Return to moorhen home page


Archived & Upcoming Images of the Day

31 Jul 2022

A Small Tortoiseshell Butterfly coils up his proboscis until it completely disappears.


Ref: DF3_20220614_1400_317+318+320 Small Tortoiseshell Butterfly rolling up Proboscis 1-3 of 3 (montage).jpg

The first sighting of a Small Heath Butterfly this year - choosing a piece of wind-blown rubbish to perch on :-(


Ref: DF3_20220615_0926_479 Small Heath Butterfly (1st of 2022) perched on windblown rubbish.jpg

30 Jul 2022

On an Oxeye daisy flower are 3 Thick-legged Flower Beetles. Only the 2 males here have the leg bulges.
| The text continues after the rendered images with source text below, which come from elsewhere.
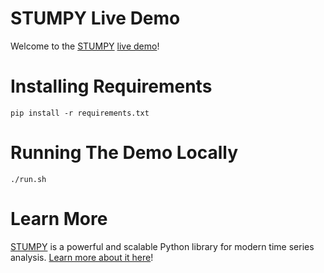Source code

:# STUMPY Live Demo

Welcome to the [STUMPY](https://stumpy.readthedocs.io/en/latest/) [live demo](http://stumpy-live-demo.herokuapp.com/)!

# Installing Requirements

```
pip install -r requirements.txt
```

# Running The Demo Locally

```
./run.sh
```

# Learn More

[STUMPY](https://stumpy.readthedocs.io/en/latest/) is a powerful and scalable Python library for modern time series analysis. [Learn more about it here](https://stumpy.readthedocs.io/en/latest/)!
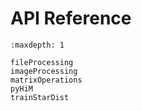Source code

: # API Reference

```{toctree}
:maxdepth: 1

fileProcessing
imageProcessing
matrixOperations
pyHiM
trainStarDist
```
Ref: DF3_20220612_1220_240 3 Thick-legged Flower Beetle on Oxeye Daisy Flower.jpg

A pretty pair of Dog Rose flowers, already bleached white by the sunshine.


Ref: DF3_20220610_1107_014 2 Dog Rose flowers bleached by sunlight.jpg

29 Jul 2022

We seem to have Black-tailed Skimmer Dragonflies this year, here perched on the warm Corrugated Iron sheet intended to attract snakes underneath.


Ref: DF3_20220612_0919_212 Black-tailed Skimmer fame on corrugated Iron sheet.jpg

A Few Beautiful Demoiselle Damselflies are still to be found in the middle of warm days. Here a male ...


Ref: D72_20220613_1223_031 Beautiful Demoiselle Damselfly male.jpg

... and here a female with wings misaligned so you can see 3 of the 4 pseudo-pterostigma. 'Pseudo' because they are white rather than the usual dark - in this species (and the Banded Demoiselle) only the females have any mark at this position.


Ref: DF3_20220615_1102_532 Beautiful Demoiselle Damselfly female with wings slightly offset.jpg

28 Jul 2022

Each year a Mullein plant pops up from a crack in a concrete block blocking the unused end of our access track. This year the block-bound plant has been 'invaded' by Mullein Moth Caterpillars who have stripped the plant of leaves and left it to wither.
Will we see the plant again next year? Most probably!


Ref: DF3_20220610_1641_023-20220613_1239_047 Mullein in concrete crack hosts Mullein Moth caterpillar 3+2+4 of 4 (montage).jpg

27 Jul 2022

In the early morning (5.30 a.m.) this Wagtail diligently gathers insects to feed the chicks.


Ref: DF3_20220612_0532_060+064+065 Pied Wagtail collecting small insects (accurate montage).jpg

Out before the world gets too busy, this Pied Wagtail is tearing about collecting food from the grass margin. Hundreds of frames not shown never got to see the bird actually picking up some interesting item.


Ref: DF3_20220614_0818_266+267 Pied Wagtail takes off with insects in beak 2+3 of 3 (impression montage).jpg

26 Jul 2022

Lots of rain in the last few days, and we often see Grey Squirrels using their tails as 'umbrellas' - even though the rain seems to have stopped.


Ref: D36_20220603_1611_031_FB4 Grey Squirrel using tail as umbrella.jpg

This female Grey squirrel is enjoying a major grooming session in a sun-warmed cleft. In other shots nipples are clearly visible - her tummy is swollen enough that she is probably pregnant. Yet more of the little blighters!


Ref: D72_20220604_1733_029 Grey Squirrel female grooming in sun warmed cleft of tree.jpg

Banana skin is a favourite for some of the squirrels.


Ref: E63_20220604_1849_196_FB1 Grey Squirrel eating Banana peel held in paws.jpg

10 minutes apart we assume the same Grey Squirrel practises looking innocent and twee.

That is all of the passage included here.